▶ EXTRACTED DATA:
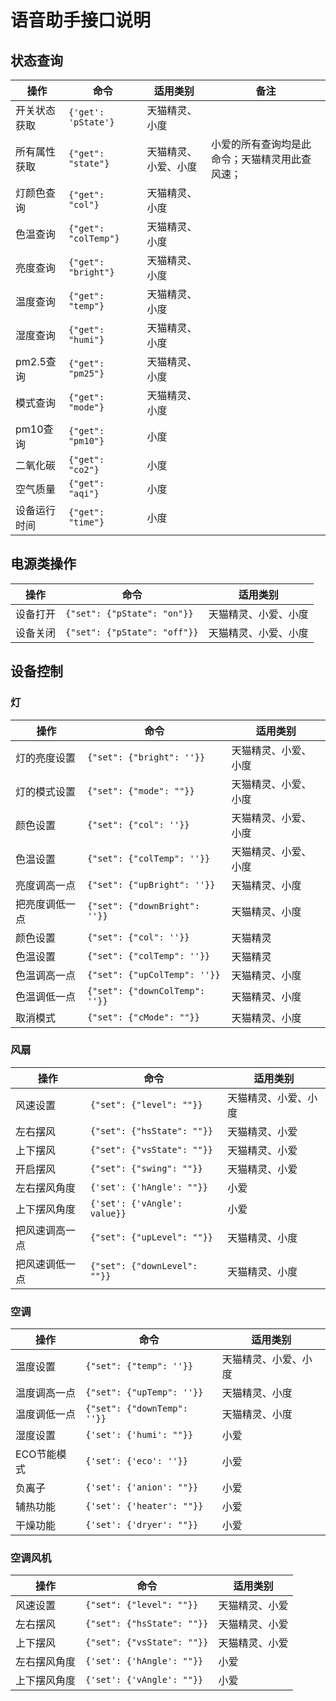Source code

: # 语音助手接口说明  

## 状态查询

| 操作         | 命令                 | 适用类别             | 备注                                           |
| ------------ | -------------------- | -------------------- | ---------------------------------------------- |
| 开关状态获取 | `{'get': 'pState'}`  | 天猫精灵、小度       |                                                |
| 所有属性获取 | `{"get": "state"}`   | 天猫精灵、小爱、小度 | 小爱的所有查询均是此命令；天猫精灵用此查风速； |
| 灯颜色查询   | `{"get": "col"}`     | 天猫精灵、小度       |                                                |
| 色温查询     | `{"get": "colTemp"}` | 天猫精灵、小度       |                                                |
| 亮度查询     | `{"get": "bright"}`  | 天猫精灵、小度       |                                                |
| 温度查询     | `{"get": "temp"}`    | 天猫精灵、小度       |                                                |
| 湿度查询     | `{"get": "humi"}`    | 天猫精灵、小度       |                                                |
| pm2.5查询    | `{"get": "pm25"}`    | 天猫精灵、小度       |                                                |
| 模式查询     | `{"get": "mode"}`    | 天猫精灵、小度       |                                                |
| pm10查询     | `{"get": "pm10"}`    | 小度                 |                                                |
| 二氧化碳     | `{"get": "co2"}`     | 小度                 |                                                |
| 空气质量     | `{"get": "aqi"}`     | 小度                 |                                                |
| 设备运行时间 | `{"get": "time"}`    | 小度                 |                                                |



## 电源类操作

| 操作     | 命令                         | 适用类别             |
| -------- | ---------------------------- | -------------------- |
| 设备打开 | `{"set": {"pState": "on"}}`  | 天猫精灵、小爱、小度 |
| 设备关闭 | `{"set": {"pState": "off"}}` | 天猫精灵、小爱、小度 |



## 设备控制

### 灯

| 操作           | 命令                           | 适用类别             |
| -------------- | ------------------------------ | -------------------- |
| 灯的亮度设置   | `{"set": {"bright": ''}}`      | 天猫精灵、小爱、小度 |
| 灯的模式设置   | `{"set": {"mode": ""}}`        | 天猫精灵、小爱、小度 |
| 颜色设置       | `{"set": {"col": ''}}`         | 天猫精灵、小爱、小度 |
| 色温设置       | `{"set": {"colTemp": ''}}`     | 天猫精灵、小爱、小度 |
| 亮度调高一点   | `{"set": {"upBright": ''}}`    | 天猫精灵、小度       |
| 把亮度调低一点 | `{"set": {"downBright": ''}}`  | 天猫精灵、小度       |
| 颜色设置       | `{"set": {"col": ''}}`         | 天猫精灵             |
| 色温设置       | `{"set": {"colTemp": ''}}`     | 天猫精灵             |
| 色温调高一点   | `{"set": {"upColTemp": ''}}`   | 天猫精灵、小度       |
| 色温调低一点   | `{"set": {"downColTemp": ''}}` | 天猫精灵、小度       |
| 取消模式       | `{"set": {"cMode": ""}}`       | 天猫精灵、小度       |



### 风扇

| 操作           | 命令                         | 适用类别             |
| -------------- | ---------------------------- | -------------------- |
| 风速设置       | `{"set": {"level": ""}}`     | 天猫精灵、小爱、小度 |
| 左右摆风       | `{"set": {"hsState": ""}}`   | 天猫精灵、小爱       |
| 上下摆风       | `{"set": {"vsState": ""}}`   | 天猫精灵、小爱       |
| 开启摆风       | `{"set": {"swing": ""}}`     | 天猫精灵、小爱       |
| 左右摆风角度   | `{'set': {'hAngle': ""}}`    | 小爱                 |
| 上下摆风角度   | `{'set': {'vAngle': value}}` | 小爱                 |
| 把风速调高一点 | `{"set": {"upLevel": ""}}`   | 天猫精灵、小度       |
| 把风速调低一点 | `{"set": {"downLevel": ""}}` | 天猫精灵、小度       |



### 空调

| 操作         | 命令                        | 适用类别             |
| ------------ | --------------------------- | -------------------- |
| 温度设置     | `{"set": {"temp": ''}}`     | 天猫精灵、小爱、小度 |
| 温度调高一点 | `{"set": {"upTemp": ''}}`   | 天猫精灵、小度       |
| 温度调低一点 | `{"set": {"downTemp": ''}}` | 天猫精灵、小度       |
| 湿度设置     | `{'set': {'humi': ""}}`     | 小爱                 |
| ECO节能模式  | `{'set': {'eco': ''}}`      | 小爱                 |
| 负离子       | `{'set': {'anion': ""}}`    | 小爱                 |
| 辅热功能     | `{'set': {'heater': ""}}`   | 小爱                 |
| 干燥功能     | `{'set': {'dryer': ""}}`    | 小爱                 |



### 空调风机

| 操作         | 命令                       | 适用类别       |
| ------------ | -------------------------- | -------------- |
| 风速设置     | `{"set": {"level": ""}}`   | 天猫精灵、小爱 |
| 左右摆风     | `{"set": {"hsState": ""}}` | 天猫精灵、小爱 |
| 上下摆风     | `{"set": {"vsState": ""}}` | 天猫精灵、小爱 |
| 左右摆风角度 | `{'set': {'hAngle': ""}}`  | 小爱           |
| 上下摆风角度 | `{'set': {'vAngle': ""}}`  | 小爱           |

▶ WORK ITEM: Render the records above word for word and leave the pictures out.

▶ EXERCISE SOLUTION:
Source code

: # 语音助手接口说明  

## 状态查询

| 操作         | 命令                 | 适用类别             | 备注                                           |
| ------------ | -------------------- | -------------------- | ---------------------------------------------- |
| 开关状态获取 | `{'get': 'pState'}`  | 天猫精灵、小度       |                                                |
| 所有属性获取 | `{"get": "state"}`   | 天猫精灵、小爱、小度 | 小爱的所有查询均是此命令；天猫精灵用此查风速； |
| 灯颜色查询   | `{"get": "col"}`     | 天猫精灵、小度       |                                                |
| 色温查询     | `{"get": "colTemp"}` | 天猫精灵、小度       |                                                |
| 亮度查询     | `{"get": "bright"}`  | 天猫精灵、小度       |                                                |
| 温度查询     | `{"get": "temp"}`    | 天猫精灵、小度       |                                                |
| 湿度查询     | `{"get": "humi"}`    | 天猫精灵、小度       |                                                |
| pm2.5查询    | `{"get": "pm25"}`    | 天猫精灵、小度       |                                                |
| 模式查询     | `{"get": "mode"}`    | 天猫精灵、小度       |                                                |
| pm10查询     | `{"get": "pm10"}`    | 小度                 |                                                |
| 二氧化碳     | `{"get": "co2"}`     | 小度                 |                                                |
| 空气质量     | `{"get": "aqi"}`     | 小度                 |                                                |
| 设备运行时间 | `{"get": "time"}`    | 小度                 |                                                |



## 电源类操作

| 操作     | 命令                         | 适用类别             |
| -------- | ---------------------------- | -------------------- |
| 设备打开 | `{"set": {"pState": "on"}}`  | 天猫精灵、小爱、小度 |
| 设备关闭 | `{"set": {"pState": "off"}}` | 天猫精灵、小爱、小度 |



## 设备控制

### 灯

| 操作           | 命令                           | 适用类别             |
| -------------- | ------------------------------ | -------------------- |
| 灯的亮度设置   | `{"set": {"bright": ''}}`      | 天猫精灵、小爱、小度 |
| 灯的模式设置   | `{"set": {"mode": ""}}`        | 天猫精灵、小爱、小度 |
| 颜色设置       | `{"set": {"col": ''}}`         | 天猫精灵、小爱、小度 |
| 色温设置       | `{"set": {"colTemp": ''}}`     | 天猫精灵、小爱、小度 |
| 亮度调高一点   | `{"set": {"upBright": ''}}`    | 天猫精灵、小度       |
| 把亮度调低一点 | `{"set": {"downBright": ''}}`  | 天猫精灵、小度       |
| 颜色设置       | `{"set": {"col": ''}}`         | 天猫精灵             |
| 色温设置       | `{"set": {"colTemp": ''}}`     | 天猫精灵             |
| 色温调高一点   | `{"set": {"upColTemp": ''}}`   | 天猫精灵、小度       |
| 色温调低一点   | `{"set": {"downColTemp": ''}}` | 天猫精灵、小度       |
| 取消模式       | `{"set": {"cMode": ""}}`       | 天猫精灵、小度       |



### 风扇

| 操作           | 命令                         | 适用类别             |
| -------------- | ---------------------------- | -------------------- |
| 风速设置       | `{"set": {"level": ""}}`     | 天猫精灵、小爱、小度 |
| 左右摆风       | `{"set": {"hsState": ""}}`   | 天猫精灵、小爱       |
| 上下摆风       | `{"set": {"vsState": ""}}`   | 天猫精灵、小爱       |
| 开启摆风       | `{"set": {"swing": ""}}`     | 天猫精灵、小爱       |
| 左右摆风角度   | `{'set': {'hAngle': ""}}`    | 小爱                 |
| 上下摆风角度   | `{'set': {'vAngle': value}}` | 小爱                 |
| 把风速调高一点 | `{"set": {"upLevel": ""}}`   | 天猫精灵、小度       |
| 把风速调低一点 | `{"set": {"downLevel": ""}}` | 天猫精灵、小度       |



### 空调

| 操作         | 命令                        | 适用类别             |
| ------------ | --------------------------- | -------------------- |
| 温度设置     | `{"set": {"temp": ''}}`     | 天猫精灵、小爱、小度 |
| 温度调高一点 | `{"set": {"upTemp": ''}}`   | 天猫精灵、小度       |
| 温度调低一点 | `{"set": {"downTemp": ''}}` | 天猫精灵、小度       |
| 湿度设置     | `{'set': {'humi': ""}}`     | 小爱                 |
| ECO节能模式  | `{'set': {'eco': ''}}`      | 小爱                 |
| 负离子       | `{'set': {'anion': ""}}`    | 小爱                 |
| 辅热功能     | `{'set': {'heater': ""}}`   | 小爱                 |
| 干燥功能     | `{'set': {'dryer': ""}}`    | 小爱                 |



### 空调风机

| 操作         | 命令                       | 适用类别       |
| ------------ | -------------------------- | -------------- |
| 风速设置     | `{"set": {"level": ""}}`   | 天猫精灵、小爱 |
| 左右摆风     | `{"set": {"hsState": ""}}` | 天猫精灵、小爱 |
| 上下摆风     | `{"set": {"vsState": ""}}` | 天猫精灵、小爱 |
| 左右摆风角度 | `{'set': {'hAngle': ""}}`  | 小爱           |
| 上下摆风角度 | `{'set': {'vAngle': ""}}`  | 小爱           |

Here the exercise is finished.